> Problem details
Copy out the lines of the material that include the string "input".

[Opening Provided material section]

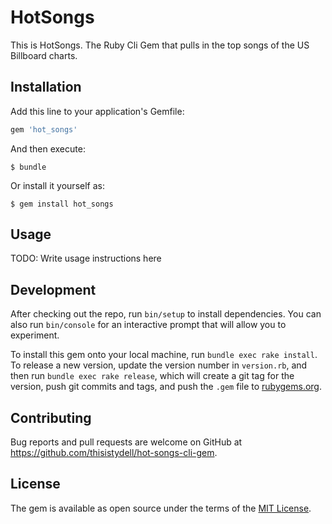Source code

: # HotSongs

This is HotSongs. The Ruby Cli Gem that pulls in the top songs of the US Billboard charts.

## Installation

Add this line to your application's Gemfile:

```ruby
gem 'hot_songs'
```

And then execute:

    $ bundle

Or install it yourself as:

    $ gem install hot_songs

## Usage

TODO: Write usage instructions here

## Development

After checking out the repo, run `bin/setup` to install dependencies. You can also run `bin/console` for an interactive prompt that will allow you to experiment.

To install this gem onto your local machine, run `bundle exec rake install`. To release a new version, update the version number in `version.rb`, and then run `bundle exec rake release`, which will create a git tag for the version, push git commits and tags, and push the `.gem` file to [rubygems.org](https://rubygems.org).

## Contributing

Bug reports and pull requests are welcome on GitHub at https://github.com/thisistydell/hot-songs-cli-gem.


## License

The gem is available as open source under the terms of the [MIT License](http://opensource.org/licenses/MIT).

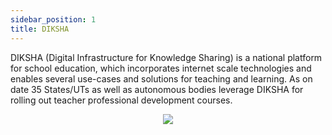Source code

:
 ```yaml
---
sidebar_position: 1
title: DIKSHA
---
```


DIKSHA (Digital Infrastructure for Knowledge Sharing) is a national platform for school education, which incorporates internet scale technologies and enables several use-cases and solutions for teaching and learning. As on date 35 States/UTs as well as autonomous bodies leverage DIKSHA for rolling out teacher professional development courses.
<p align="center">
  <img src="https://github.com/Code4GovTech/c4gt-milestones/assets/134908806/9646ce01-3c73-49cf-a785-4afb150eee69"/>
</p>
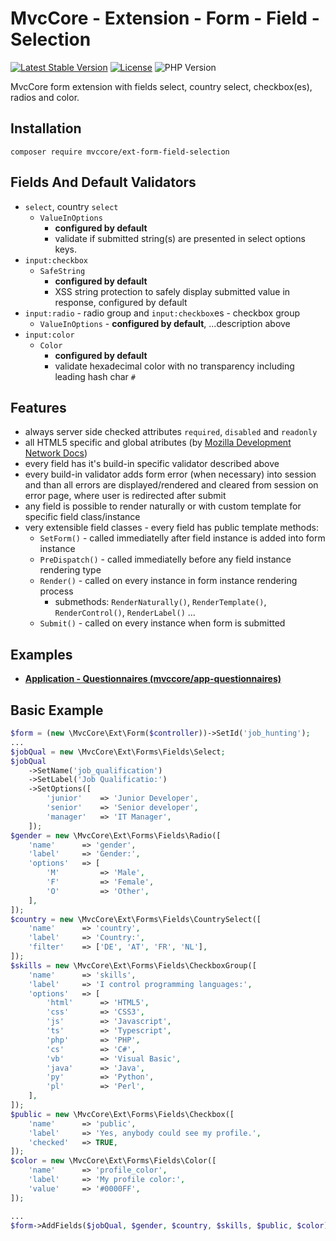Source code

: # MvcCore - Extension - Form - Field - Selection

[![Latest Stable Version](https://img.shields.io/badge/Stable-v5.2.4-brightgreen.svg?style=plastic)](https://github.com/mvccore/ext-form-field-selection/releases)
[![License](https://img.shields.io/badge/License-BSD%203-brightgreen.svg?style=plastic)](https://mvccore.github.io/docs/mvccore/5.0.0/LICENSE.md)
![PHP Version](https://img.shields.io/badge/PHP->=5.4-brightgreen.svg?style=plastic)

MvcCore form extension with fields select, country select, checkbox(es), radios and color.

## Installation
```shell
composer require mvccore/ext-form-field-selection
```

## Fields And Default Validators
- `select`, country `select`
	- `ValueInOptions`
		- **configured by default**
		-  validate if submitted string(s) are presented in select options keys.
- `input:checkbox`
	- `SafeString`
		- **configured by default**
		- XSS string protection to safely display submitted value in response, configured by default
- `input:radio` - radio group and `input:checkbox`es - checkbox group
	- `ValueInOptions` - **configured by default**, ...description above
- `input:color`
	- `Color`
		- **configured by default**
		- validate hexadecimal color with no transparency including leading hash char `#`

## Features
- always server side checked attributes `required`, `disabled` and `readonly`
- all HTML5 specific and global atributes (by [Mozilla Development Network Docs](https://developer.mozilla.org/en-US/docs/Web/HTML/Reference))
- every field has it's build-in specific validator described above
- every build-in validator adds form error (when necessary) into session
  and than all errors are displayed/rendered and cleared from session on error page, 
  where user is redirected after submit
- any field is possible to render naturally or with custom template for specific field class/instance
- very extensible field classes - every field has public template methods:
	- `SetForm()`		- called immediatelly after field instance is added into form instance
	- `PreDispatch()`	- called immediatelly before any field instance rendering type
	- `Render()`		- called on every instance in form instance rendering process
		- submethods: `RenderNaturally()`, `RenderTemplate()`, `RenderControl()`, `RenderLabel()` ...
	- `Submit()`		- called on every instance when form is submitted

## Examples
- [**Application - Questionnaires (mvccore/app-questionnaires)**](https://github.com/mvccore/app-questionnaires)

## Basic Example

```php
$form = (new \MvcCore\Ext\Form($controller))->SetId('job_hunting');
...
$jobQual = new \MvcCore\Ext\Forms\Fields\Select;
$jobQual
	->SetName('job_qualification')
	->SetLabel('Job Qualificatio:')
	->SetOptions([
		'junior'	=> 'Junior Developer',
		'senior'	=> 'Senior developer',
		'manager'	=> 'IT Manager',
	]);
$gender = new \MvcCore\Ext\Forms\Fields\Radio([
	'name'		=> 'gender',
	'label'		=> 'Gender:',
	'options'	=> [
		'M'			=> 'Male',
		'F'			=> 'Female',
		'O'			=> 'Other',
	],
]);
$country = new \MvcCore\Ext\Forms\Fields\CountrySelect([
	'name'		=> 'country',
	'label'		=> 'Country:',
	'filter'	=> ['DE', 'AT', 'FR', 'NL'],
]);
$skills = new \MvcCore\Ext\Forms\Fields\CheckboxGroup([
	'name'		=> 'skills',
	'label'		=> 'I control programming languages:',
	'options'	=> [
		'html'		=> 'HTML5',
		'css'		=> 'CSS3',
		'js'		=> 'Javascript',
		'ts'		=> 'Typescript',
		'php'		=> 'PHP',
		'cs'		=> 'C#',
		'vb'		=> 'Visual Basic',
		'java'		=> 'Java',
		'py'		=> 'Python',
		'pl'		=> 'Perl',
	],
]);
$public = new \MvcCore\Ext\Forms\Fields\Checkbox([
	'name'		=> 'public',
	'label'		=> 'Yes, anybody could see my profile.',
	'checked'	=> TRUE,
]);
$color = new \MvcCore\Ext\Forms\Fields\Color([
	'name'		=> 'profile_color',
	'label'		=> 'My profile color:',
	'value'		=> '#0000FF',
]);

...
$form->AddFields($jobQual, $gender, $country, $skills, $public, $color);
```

[Closing Provided material section]
[Opening Provided material section]

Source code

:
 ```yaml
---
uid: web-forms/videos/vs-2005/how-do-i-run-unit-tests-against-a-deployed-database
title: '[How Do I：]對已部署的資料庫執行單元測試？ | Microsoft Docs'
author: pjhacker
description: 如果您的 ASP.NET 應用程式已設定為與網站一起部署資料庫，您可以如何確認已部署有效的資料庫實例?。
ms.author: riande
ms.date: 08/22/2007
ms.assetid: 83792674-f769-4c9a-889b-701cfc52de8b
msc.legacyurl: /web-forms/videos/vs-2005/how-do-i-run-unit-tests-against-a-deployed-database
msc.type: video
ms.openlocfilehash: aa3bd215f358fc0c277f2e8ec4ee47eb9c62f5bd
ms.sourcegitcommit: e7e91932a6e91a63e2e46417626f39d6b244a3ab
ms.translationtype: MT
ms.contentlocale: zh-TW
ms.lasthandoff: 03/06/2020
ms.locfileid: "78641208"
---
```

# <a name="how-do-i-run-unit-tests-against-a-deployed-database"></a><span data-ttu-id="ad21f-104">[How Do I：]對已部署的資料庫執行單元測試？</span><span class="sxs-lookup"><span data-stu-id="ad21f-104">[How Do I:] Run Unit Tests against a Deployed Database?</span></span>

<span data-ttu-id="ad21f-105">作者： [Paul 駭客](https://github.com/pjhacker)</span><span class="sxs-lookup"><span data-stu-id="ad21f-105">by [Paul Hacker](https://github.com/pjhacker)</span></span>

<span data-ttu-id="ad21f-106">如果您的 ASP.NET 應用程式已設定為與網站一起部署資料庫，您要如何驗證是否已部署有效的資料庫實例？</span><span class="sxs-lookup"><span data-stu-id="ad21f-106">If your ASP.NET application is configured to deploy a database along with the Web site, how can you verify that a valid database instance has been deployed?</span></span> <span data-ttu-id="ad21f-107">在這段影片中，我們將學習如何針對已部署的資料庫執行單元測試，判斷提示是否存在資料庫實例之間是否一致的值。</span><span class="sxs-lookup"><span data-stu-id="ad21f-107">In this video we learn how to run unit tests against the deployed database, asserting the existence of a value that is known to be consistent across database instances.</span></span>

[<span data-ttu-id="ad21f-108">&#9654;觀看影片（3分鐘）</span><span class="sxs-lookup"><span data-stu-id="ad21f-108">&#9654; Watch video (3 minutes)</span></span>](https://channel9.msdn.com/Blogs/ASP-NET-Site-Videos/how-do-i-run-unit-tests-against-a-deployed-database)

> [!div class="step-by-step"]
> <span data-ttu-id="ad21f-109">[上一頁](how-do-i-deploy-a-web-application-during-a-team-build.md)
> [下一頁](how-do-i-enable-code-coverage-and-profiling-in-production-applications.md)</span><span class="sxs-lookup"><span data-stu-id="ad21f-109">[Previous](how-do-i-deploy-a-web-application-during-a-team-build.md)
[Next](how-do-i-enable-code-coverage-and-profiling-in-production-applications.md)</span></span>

[Closing Provided material section]

> Task solution
- `input:checkbox`
- `input:radio` - radio group and `input:checkbox`es - checkbox group
- `input:color`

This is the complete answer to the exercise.